(Plain-text document sources)

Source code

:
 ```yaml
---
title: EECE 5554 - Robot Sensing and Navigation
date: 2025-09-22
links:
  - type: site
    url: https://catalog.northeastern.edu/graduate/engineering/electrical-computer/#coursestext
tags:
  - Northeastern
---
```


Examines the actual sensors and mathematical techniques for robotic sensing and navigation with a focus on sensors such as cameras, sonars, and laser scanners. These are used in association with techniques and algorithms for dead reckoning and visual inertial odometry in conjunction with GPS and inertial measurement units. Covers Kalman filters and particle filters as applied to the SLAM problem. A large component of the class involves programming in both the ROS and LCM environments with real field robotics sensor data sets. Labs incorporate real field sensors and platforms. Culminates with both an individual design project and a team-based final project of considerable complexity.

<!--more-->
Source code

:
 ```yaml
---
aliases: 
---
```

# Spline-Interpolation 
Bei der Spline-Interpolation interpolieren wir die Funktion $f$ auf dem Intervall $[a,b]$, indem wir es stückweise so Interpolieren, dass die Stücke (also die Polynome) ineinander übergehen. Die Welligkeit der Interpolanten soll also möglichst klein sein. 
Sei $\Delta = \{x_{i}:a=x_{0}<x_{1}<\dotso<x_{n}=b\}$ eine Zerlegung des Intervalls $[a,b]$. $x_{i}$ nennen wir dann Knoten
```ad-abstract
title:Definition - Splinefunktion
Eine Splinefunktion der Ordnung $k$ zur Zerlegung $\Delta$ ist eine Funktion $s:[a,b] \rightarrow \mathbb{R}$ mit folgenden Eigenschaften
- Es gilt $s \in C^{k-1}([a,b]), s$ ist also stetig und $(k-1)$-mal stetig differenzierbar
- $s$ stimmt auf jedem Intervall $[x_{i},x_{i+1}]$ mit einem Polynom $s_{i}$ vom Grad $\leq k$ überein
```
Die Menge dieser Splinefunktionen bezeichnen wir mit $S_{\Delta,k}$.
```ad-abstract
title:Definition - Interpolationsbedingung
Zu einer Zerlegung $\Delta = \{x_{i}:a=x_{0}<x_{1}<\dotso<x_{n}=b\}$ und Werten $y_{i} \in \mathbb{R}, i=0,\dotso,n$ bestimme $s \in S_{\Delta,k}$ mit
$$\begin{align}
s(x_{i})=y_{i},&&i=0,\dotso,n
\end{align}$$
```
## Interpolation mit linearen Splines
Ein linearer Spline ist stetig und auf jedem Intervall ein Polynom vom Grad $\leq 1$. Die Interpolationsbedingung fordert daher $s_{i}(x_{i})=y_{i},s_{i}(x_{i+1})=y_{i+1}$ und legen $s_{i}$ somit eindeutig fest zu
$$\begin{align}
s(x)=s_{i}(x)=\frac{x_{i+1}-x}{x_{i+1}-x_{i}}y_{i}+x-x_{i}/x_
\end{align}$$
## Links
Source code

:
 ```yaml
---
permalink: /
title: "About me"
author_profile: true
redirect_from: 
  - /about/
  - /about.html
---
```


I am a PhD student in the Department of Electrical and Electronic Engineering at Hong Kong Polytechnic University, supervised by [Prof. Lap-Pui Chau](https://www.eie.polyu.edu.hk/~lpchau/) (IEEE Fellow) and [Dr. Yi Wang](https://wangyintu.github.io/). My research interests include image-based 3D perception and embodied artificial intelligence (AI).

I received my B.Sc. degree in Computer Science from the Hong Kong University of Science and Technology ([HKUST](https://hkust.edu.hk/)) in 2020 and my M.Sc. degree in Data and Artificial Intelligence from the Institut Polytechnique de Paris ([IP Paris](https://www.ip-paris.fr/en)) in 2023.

▸ Assignment
The data above is to be given again, with every line exact.

▸ Exercise result
Source code

:
 ```yaml
---
title: EECE 5554 - Robot Sensing and Navigation
date: 2025-09-22
links:
  - type: site
    url: https://catalog.northeastern.edu/graduate/engineering/electrical-computer/#coursestext
tags:
  - Northeastern
---
```


Examines the actual sensors and mathematical techniques for robotic sensing and navigation with a focus on sensors such as cameras, sonars, and laser scanners. These are used in association with techniques and algorithms for dead reckoning and visual inertial odometry in conjunction with GPS and inertial measurement units. Covers Kalman filters and particle filters as applied to the SLAM problem. A large component of the class involves programming in both the ROS and LCM environments with real field robotics sensor data sets. Labs incorporate real field sensors and platforms. Culminates with both an individual design project and a team-based final project of considerable complexity.

<!--more-->
Source code

:
 ```yaml
---
aliases: 
---
```

# Spline-Interpolation 
Bei der Spline-Interpolation interpolieren wir die Funktion $f$ auf dem Intervall $[a,b]$, indem wir es stückweise so Interpolieren, dass die Stücke (also die Polynome) ineinander übergehen. Die Welligkeit der Interpolanten soll also möglichst klein sein. 
Sei $\Delta = \{x_{i}:a=x_{0}<x_{1}<\dotso<x_{n}=b\}$ eine Zerlegung des Intervalls $[a,b]$. $x_{i}$ nennen wir dann Knoten
```ad-abstract
title:Definition - Splinefunktion
Eine Splinefunktion der Ordnung $k$ zur Zerlegung $\Delta$ ist eine Funktion $s:[a,b] \rightarrow \mathbb{R}$ mit folgenden Eigenschaften
- Es gilt $s \in C^{k-1}([a,b]), s$ ist also stetig und $(k-1)$-mal stetig differenzierbar
- $s$ stimmt auf jedem Intervall $[x_{i},x_{i+1}]$ mit einem Polynom $s_{i}$ vom Grad $\leq k$ überein
```
Die Menge dieser Splinefunktionen bezeichnen wir mit $S_{\Delta,k}$.
```ad-abstract
title:Definition - Interpolationsbedingung
Zu einer Zerlegung $\Delta = \{x_{i}:a=x_{0}<x_{1}<\dotso<x_{n}=b\}$ und Werten $y_{i} \in \mathbb{R}, i=0,\dotso,n$ bestimme $s \in S_{\Delta,k}$ mit
$$\begin{align}
s(x_{i})=y_{i},&&i=0,\dotso,n
\end{align}$$
```
## Interpolation mit linearen Splines
Ein linearer Spline ist stetig und auf jedem Intervall ein Polynom vom Grad $\leq 1$. Die Interpolationsbedingung fordert daher $s_{i}(x_{i})=y_{i},s_{i}(x_{i+1})=y_{i+1}$ und legen $s_{i}$ somit eindeutig fest zu
$$\begin{align}
s(x)=s_{i}(x)=\frac{x_{i+1}-x}{x_{i+1}-x_{i}}y_{i}+x-x_{i}/x_
\end{align}$$
## Links
Source code

:
 ```yaml
---
permalink: /
title: "About me"
author_profile: true
redirect_from: 
  - /about/
  - /about.html
---
```


I am a PhD student in the Department of Electrical and Electronic Engineering at Hong Kong Polytechnic University, supervised by [Prof. Lap-Pui Chau](https://www.eie.polyu.edu.hk/~lpchau/) (IEEE Fellow) and [Dr. Yi Wang](https://wangyintu.github.io/). My research interests include image-based 3D perception and embodied artificial intelligence (AI).

I received my B.Sc. degree in Computer Science from the Hong Kong University of Science and Technology ([HKUST](https://hkust.edu.hk/)) in 2020 and my M.Sc. degree in Data and Artificial Intelligence from the Institut Polytechnique de Paris ([IP Paris](https://www.ip-paris.fr/en)) in 2023.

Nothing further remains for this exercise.